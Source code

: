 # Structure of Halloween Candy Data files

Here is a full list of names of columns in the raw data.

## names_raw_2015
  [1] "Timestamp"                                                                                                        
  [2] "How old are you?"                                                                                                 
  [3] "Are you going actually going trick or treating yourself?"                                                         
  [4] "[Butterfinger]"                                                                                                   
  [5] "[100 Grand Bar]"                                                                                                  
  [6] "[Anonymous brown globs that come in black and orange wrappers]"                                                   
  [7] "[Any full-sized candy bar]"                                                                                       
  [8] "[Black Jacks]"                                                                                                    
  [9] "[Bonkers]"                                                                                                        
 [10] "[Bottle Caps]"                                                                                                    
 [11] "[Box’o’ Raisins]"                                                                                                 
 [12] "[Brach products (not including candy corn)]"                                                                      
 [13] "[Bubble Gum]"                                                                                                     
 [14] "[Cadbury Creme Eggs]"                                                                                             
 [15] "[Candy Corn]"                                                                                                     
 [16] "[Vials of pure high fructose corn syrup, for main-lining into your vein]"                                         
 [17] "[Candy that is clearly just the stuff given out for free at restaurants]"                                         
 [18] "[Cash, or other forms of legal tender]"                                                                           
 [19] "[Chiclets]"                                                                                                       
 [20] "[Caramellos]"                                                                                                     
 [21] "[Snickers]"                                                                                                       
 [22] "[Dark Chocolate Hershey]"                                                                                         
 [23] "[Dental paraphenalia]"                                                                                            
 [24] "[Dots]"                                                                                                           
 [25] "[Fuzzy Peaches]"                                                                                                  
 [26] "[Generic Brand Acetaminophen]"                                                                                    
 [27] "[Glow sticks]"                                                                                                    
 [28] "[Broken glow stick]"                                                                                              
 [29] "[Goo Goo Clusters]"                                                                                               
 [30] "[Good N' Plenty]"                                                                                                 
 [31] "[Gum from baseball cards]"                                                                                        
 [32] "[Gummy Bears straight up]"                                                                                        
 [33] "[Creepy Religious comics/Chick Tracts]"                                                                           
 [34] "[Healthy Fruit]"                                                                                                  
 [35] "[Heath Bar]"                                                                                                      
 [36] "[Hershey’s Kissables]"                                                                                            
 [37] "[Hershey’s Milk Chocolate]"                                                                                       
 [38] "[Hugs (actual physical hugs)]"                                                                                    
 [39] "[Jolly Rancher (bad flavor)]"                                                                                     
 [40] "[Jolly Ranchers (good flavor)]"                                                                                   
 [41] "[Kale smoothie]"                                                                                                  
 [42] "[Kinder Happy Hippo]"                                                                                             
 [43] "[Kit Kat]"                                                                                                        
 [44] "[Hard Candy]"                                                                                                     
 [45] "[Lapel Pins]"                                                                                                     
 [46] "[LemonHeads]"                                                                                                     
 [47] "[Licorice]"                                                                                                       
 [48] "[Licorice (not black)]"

________________

» **Task to complete**:
Lines of the material that hold the word "Jolly" should be counted, and the number alone given.

» **Solution**:
2